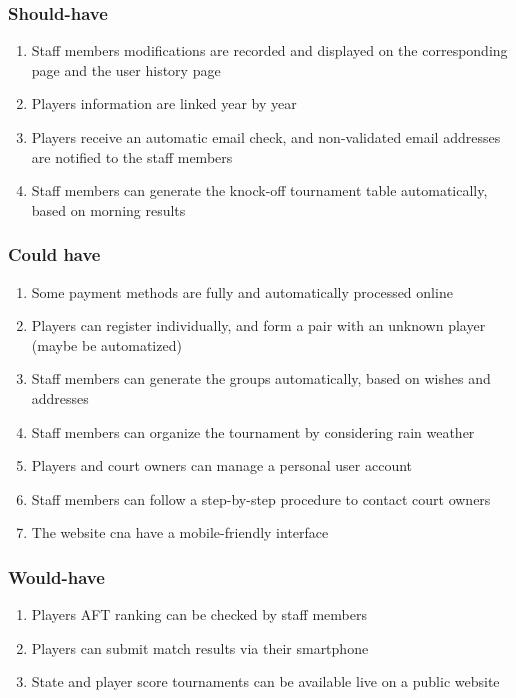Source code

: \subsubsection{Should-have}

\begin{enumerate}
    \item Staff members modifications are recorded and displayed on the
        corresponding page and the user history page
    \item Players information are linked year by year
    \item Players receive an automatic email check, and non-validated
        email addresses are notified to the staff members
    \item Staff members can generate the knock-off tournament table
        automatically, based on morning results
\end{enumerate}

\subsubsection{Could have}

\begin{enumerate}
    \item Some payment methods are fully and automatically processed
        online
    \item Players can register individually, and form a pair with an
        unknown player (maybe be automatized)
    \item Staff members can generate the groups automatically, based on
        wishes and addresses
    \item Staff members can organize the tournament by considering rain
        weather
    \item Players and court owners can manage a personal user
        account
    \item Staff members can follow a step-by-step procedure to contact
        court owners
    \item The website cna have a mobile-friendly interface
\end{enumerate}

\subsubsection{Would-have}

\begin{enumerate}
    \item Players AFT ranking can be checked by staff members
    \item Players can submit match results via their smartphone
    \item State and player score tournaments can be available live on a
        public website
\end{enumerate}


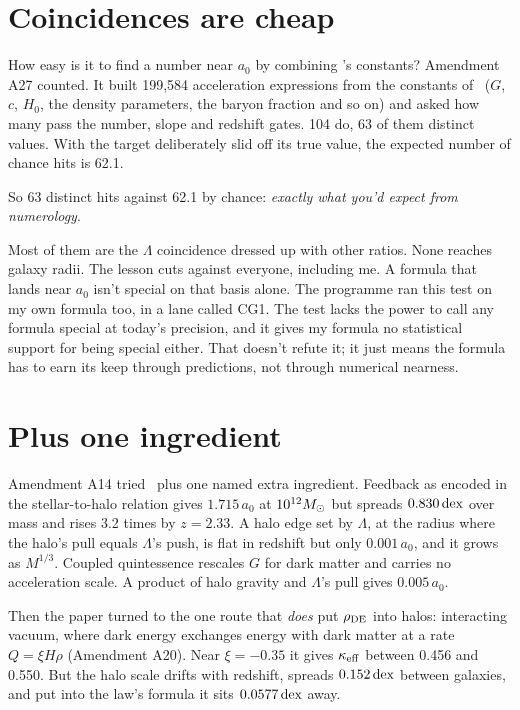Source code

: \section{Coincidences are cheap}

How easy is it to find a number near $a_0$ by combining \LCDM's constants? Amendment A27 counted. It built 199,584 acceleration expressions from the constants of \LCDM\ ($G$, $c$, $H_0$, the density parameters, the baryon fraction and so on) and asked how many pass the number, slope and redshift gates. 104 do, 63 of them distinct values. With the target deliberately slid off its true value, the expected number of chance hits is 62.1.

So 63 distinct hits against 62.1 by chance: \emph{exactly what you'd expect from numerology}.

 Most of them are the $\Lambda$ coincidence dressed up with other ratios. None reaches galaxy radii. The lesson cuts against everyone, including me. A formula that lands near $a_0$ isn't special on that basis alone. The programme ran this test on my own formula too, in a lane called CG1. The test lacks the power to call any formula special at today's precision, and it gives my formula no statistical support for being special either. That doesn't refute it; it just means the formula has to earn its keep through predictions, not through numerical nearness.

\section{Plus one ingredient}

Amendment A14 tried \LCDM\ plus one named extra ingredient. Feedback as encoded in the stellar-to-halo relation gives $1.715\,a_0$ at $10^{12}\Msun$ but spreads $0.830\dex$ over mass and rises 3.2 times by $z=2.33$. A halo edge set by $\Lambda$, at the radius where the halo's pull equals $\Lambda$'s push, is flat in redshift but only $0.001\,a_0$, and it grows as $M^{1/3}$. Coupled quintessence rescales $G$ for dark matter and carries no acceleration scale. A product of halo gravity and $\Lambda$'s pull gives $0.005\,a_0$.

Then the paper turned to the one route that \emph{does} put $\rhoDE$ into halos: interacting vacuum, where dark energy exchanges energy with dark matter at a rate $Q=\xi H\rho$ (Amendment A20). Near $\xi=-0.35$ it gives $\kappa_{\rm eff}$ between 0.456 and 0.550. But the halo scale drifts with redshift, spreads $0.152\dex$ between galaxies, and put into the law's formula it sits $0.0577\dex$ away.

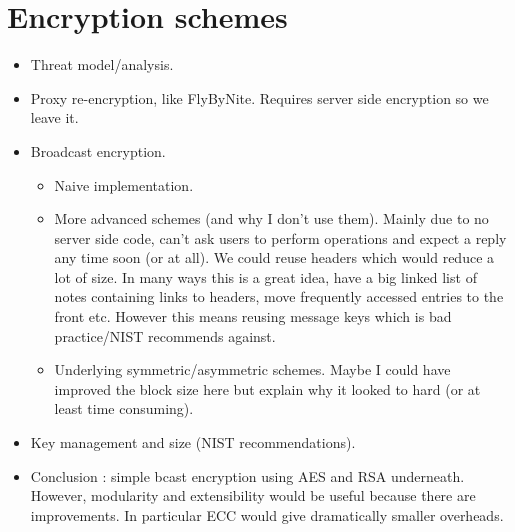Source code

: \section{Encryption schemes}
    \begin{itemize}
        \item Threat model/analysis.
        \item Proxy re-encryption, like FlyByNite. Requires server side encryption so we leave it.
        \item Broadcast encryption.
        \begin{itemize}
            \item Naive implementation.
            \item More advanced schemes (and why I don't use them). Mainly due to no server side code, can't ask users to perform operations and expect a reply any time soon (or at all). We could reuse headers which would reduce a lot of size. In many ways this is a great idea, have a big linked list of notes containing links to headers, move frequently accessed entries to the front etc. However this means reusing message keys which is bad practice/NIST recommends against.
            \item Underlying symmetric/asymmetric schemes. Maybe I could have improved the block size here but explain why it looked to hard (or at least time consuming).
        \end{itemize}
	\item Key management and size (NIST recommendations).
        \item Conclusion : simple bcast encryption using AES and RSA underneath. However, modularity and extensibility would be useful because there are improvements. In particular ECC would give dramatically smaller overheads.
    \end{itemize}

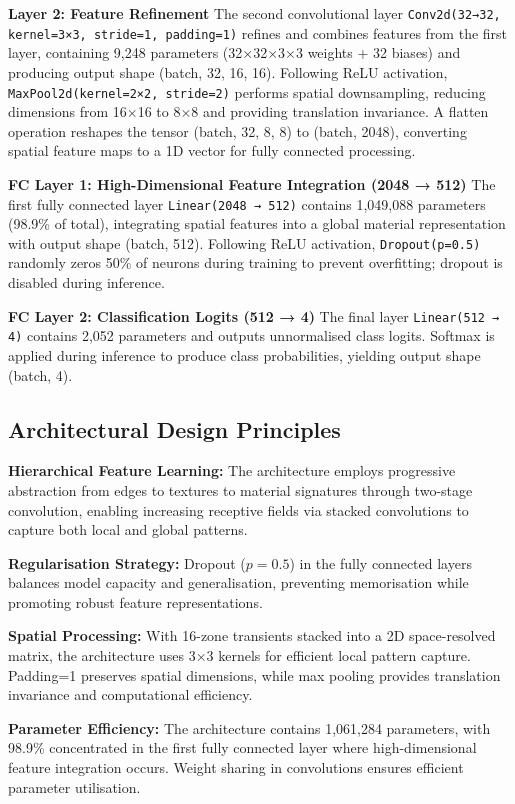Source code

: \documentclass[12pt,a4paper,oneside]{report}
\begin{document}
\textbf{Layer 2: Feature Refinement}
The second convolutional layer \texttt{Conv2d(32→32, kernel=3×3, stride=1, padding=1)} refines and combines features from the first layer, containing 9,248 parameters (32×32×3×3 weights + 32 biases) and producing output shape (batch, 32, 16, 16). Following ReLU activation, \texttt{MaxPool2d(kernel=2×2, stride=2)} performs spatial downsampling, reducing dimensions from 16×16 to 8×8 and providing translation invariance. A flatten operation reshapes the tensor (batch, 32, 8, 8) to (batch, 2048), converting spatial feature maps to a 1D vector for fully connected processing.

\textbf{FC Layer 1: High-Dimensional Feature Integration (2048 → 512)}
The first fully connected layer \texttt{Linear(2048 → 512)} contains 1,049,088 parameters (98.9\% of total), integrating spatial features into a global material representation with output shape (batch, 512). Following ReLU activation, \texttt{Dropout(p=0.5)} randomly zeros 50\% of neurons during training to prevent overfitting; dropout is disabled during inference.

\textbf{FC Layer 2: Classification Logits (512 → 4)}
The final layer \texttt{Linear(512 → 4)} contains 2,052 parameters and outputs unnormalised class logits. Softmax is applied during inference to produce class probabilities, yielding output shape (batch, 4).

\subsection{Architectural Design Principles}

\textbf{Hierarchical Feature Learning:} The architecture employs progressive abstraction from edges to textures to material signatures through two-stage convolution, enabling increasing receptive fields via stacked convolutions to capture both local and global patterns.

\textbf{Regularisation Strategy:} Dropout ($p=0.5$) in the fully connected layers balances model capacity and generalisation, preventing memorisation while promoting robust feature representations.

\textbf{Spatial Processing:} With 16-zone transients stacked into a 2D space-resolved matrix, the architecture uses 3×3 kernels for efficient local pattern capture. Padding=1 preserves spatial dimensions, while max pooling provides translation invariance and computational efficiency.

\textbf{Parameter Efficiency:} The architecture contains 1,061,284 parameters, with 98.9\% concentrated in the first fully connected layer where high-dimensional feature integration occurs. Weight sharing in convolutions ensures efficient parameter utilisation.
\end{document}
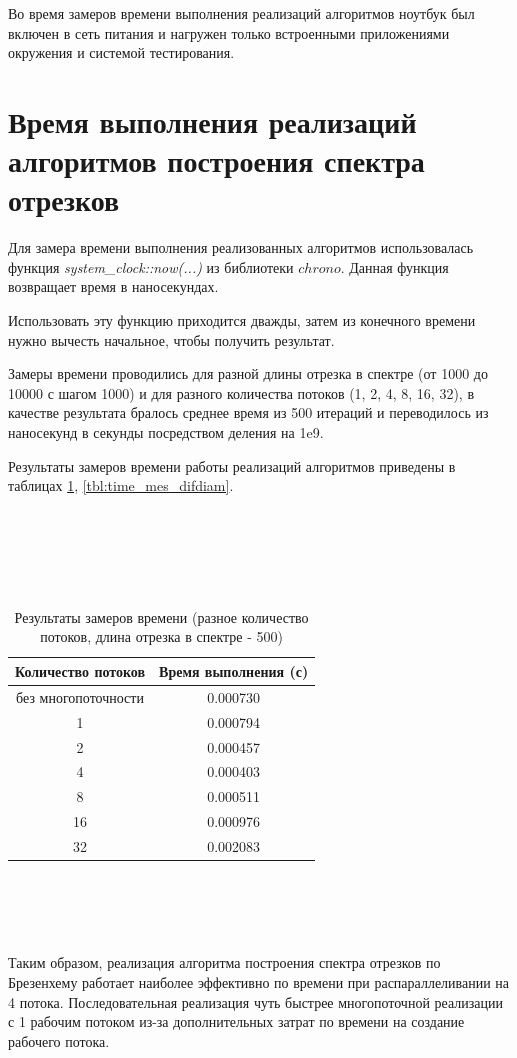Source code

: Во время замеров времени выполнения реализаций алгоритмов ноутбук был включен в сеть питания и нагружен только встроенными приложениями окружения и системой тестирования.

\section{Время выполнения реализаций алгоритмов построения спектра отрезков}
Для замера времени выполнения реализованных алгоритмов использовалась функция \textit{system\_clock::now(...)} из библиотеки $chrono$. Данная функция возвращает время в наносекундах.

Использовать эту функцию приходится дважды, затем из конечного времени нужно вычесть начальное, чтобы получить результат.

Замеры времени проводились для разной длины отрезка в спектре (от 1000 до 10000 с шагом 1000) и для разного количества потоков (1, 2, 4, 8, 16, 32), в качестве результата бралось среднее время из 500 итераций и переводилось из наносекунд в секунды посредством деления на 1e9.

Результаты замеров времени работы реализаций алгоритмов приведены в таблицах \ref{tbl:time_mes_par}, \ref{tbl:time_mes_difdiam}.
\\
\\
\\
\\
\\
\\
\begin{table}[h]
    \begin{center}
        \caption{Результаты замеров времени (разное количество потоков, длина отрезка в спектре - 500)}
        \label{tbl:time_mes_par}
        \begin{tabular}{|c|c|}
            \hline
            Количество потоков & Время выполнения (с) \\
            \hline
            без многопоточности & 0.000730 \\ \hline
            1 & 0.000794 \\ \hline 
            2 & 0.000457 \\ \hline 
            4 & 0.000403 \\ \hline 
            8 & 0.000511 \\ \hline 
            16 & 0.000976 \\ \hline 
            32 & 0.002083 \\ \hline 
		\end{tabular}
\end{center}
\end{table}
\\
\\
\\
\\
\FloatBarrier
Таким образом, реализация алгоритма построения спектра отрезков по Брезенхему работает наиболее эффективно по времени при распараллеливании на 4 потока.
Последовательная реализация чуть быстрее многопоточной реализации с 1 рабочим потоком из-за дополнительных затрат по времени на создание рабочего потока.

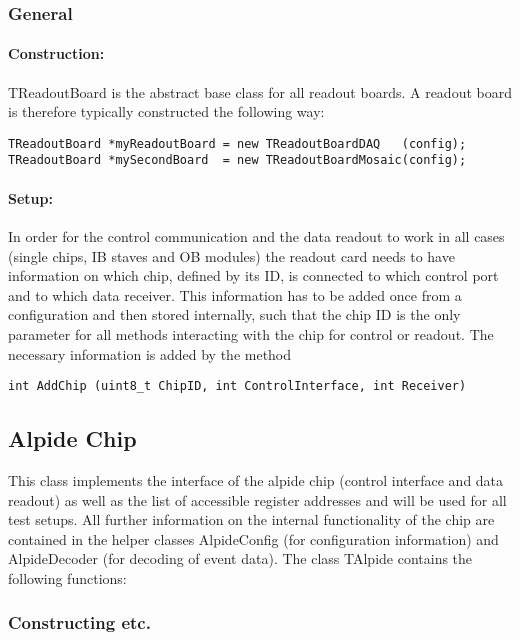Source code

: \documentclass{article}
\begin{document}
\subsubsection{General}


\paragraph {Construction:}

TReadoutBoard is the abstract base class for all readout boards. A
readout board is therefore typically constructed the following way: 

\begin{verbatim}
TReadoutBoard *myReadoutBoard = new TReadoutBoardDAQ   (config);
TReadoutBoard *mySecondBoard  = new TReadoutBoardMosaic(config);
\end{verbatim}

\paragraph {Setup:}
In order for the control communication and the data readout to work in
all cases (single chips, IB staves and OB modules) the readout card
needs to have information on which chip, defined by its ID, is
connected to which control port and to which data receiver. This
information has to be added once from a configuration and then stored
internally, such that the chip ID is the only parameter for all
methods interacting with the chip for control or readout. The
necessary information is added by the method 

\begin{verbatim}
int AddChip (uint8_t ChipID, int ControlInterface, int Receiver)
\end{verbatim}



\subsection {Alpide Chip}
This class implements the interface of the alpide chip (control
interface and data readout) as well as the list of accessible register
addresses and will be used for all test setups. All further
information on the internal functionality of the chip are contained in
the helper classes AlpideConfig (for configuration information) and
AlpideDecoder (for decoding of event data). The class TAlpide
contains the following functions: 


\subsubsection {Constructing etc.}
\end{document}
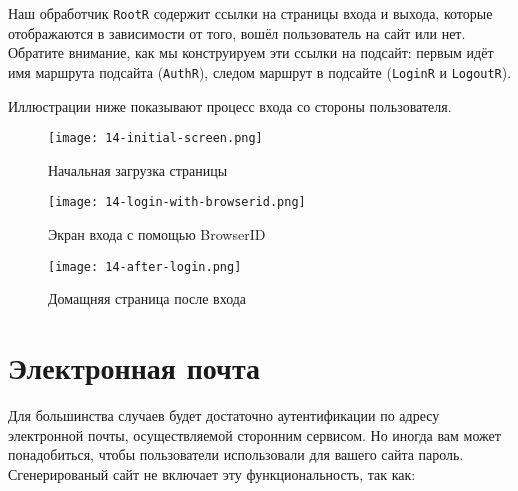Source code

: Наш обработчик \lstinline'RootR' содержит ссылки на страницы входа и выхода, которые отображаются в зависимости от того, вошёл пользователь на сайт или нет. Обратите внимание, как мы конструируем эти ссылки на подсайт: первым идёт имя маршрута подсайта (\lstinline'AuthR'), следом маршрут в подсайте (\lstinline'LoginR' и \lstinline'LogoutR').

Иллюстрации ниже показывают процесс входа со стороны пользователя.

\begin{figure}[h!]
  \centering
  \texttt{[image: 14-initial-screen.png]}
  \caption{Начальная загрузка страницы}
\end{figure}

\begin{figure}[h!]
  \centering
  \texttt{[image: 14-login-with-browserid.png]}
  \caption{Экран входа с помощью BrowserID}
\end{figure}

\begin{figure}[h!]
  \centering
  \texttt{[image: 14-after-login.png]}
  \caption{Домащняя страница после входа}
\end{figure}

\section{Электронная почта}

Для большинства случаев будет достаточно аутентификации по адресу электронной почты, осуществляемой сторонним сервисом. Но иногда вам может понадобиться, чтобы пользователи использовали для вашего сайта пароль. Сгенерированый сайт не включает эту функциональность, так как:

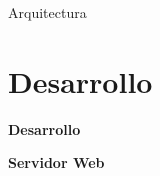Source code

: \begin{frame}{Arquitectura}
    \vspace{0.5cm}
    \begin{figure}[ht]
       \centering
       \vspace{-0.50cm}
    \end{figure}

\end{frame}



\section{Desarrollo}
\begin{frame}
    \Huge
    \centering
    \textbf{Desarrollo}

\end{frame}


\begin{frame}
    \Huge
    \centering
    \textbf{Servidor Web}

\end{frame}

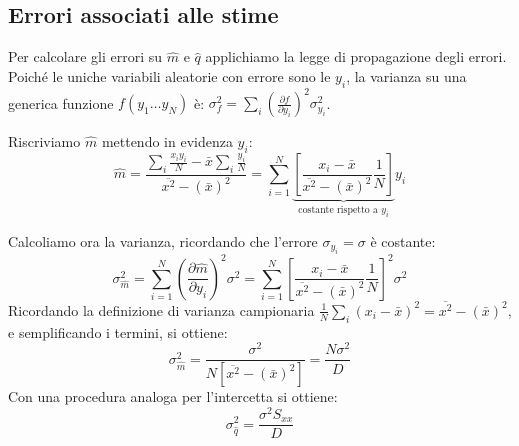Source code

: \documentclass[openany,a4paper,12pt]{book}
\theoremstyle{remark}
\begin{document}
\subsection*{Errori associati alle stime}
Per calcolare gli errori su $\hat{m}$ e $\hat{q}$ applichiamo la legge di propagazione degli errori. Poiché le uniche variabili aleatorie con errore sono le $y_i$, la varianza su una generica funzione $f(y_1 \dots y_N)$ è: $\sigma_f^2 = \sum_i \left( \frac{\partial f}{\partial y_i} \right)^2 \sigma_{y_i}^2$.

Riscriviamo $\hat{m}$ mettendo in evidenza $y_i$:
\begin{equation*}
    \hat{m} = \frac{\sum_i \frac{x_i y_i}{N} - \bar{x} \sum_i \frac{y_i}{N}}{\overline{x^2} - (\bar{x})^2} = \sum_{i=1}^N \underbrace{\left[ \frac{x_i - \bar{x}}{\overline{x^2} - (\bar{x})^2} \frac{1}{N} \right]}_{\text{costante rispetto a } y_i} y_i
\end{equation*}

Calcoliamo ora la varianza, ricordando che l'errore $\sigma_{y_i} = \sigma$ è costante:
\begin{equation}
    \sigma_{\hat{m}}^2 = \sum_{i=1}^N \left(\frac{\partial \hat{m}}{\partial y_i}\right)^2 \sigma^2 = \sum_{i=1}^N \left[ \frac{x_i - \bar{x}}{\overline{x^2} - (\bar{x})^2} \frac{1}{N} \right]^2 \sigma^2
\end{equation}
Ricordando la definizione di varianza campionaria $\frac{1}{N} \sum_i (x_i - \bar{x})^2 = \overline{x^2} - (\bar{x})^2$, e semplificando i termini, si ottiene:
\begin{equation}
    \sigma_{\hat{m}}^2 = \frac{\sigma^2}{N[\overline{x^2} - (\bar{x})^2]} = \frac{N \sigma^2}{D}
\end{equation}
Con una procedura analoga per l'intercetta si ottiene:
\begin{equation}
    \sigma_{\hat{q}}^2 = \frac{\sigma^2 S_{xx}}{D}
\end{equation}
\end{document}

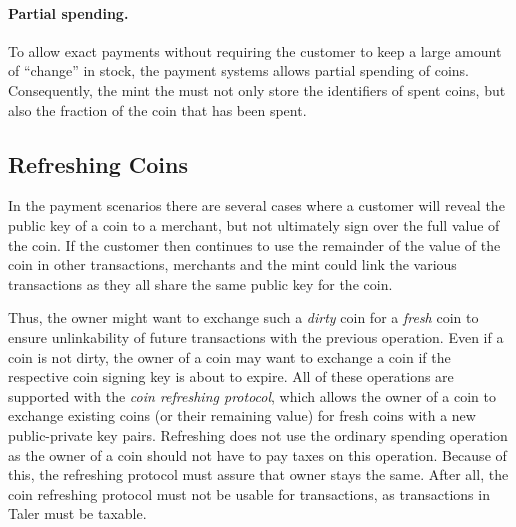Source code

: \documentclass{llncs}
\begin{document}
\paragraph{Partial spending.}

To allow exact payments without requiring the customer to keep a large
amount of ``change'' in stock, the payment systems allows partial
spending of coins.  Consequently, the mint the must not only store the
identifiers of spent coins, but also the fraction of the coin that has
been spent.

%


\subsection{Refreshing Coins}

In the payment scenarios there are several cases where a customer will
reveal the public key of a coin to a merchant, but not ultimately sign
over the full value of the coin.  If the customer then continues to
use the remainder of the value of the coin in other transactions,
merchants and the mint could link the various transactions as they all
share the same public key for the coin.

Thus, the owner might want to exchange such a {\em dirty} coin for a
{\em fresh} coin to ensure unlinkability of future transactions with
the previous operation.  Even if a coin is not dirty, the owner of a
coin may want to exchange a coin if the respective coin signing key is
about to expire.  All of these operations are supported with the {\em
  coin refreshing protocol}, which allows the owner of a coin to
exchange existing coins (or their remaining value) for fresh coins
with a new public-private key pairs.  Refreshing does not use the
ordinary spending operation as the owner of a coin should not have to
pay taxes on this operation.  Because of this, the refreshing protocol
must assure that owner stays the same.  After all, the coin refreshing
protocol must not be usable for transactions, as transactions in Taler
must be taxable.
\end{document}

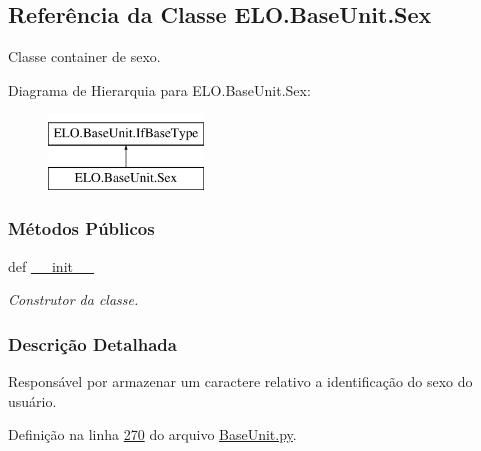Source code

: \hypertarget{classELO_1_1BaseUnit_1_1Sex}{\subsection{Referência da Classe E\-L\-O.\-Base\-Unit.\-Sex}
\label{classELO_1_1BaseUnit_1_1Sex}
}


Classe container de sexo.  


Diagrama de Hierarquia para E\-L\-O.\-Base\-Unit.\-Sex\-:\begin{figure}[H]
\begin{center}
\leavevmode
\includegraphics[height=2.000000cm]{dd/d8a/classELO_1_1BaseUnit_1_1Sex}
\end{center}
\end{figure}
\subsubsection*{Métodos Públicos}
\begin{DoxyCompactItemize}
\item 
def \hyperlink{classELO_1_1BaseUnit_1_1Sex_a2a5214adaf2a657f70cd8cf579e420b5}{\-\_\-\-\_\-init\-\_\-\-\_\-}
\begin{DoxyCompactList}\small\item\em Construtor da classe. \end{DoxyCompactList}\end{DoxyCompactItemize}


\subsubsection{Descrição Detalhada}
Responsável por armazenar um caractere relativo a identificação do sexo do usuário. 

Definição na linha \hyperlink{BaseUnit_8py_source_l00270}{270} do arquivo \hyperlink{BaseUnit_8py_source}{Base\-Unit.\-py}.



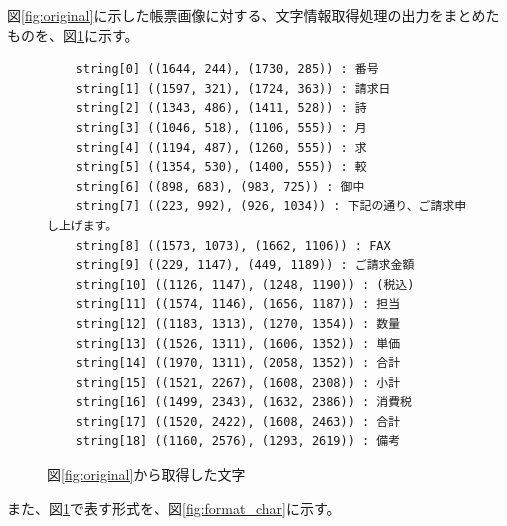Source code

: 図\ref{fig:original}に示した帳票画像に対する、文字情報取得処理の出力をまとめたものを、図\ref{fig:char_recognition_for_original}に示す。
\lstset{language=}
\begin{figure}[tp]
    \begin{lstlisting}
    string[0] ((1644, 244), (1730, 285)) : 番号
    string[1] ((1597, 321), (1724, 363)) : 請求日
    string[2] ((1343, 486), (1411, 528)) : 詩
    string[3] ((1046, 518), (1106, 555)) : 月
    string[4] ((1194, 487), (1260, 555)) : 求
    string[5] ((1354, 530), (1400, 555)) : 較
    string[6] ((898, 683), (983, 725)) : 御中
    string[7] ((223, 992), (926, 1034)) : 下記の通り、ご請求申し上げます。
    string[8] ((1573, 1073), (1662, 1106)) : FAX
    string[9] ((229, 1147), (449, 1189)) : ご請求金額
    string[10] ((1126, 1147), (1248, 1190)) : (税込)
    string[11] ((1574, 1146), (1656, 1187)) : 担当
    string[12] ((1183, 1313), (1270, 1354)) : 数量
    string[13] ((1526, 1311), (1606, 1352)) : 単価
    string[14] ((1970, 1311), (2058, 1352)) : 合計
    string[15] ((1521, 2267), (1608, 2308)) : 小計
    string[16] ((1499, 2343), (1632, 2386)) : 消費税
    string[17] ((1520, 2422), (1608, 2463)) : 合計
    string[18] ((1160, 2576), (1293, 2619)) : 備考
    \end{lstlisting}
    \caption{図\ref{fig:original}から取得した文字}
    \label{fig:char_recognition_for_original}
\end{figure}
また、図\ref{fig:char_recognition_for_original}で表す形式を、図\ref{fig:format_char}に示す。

──────────────────────────────

§ **Assignment**: Across the entries above, work out how many lines hold "spending". The answer is that number alone.

§ **Output**: 3